Task description:
Every line of the records counts; transcribe each one exactly.

Dataset entries:
==========

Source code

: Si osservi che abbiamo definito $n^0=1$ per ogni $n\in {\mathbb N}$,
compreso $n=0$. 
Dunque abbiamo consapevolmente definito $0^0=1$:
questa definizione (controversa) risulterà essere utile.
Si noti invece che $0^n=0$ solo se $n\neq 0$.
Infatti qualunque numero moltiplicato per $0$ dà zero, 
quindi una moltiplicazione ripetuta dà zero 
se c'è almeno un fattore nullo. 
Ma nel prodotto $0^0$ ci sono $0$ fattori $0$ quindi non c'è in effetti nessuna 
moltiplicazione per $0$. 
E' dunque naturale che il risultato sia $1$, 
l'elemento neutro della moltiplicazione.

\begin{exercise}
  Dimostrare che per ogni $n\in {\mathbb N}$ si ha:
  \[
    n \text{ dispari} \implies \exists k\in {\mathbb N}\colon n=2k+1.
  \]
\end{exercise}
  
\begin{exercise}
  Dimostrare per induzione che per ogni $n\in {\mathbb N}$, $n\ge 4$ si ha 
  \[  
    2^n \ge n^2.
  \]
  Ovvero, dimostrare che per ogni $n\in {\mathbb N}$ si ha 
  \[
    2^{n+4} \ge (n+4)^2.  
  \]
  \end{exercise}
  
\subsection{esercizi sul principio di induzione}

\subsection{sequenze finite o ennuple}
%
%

==========

Response to this exercise:
Source code

: Si osservi che abbiamo definito $n^0=1$ per ogni $n\in {\mathbb N}$,
compreso $n=0$. 
Dunque abbiamo consapevolmente definito $0^0=1$:
questa definizione (controversa) risulterà essere utile.
Si noti invece che $0^n=0$ solo se $n\neq 0$.
Infatti qualunque numero moltiplicato per $0$ dà zero, 
quindi una moltiplicazione ripetuta dà zero 
se c'è almeno un fattore nullo. 
Ma nel prodotto $0^0$ ci sono $0$ fattori $0$ quindi non c'è in effetti nessuna 
moltiplicazione per $0$. 
E' dunque naturale che il risultato sia $1$, 
l'elemento neutro della moltiplicazione.

\begin{exercise}
  Dimostrare che per ogni $n\in {\mathbb N}$ si ha:
  \[
    n \text{ dispari} \implies \exists k\in {\mathbb N}\colon n=2k+1.
  \]
\end{exercise}
  
\begin{exercise}
  Dimostrare per induzione che per ogni $n\in {\mathbb N}$, $n\ge 4$ si ha 
  \[  
    2^n \ge n^2.
  \]
  Ovvero, dimostrare che per ogni $n\in {\mathbb N}$ si ha 
  \[
    2^{n+4} \ge (n+4)^2.  
  \]
  \end{exercise}
  
\subsection{esercizi sul principio di induzione}

\subsection{sequenze finite o ennuple}
%
%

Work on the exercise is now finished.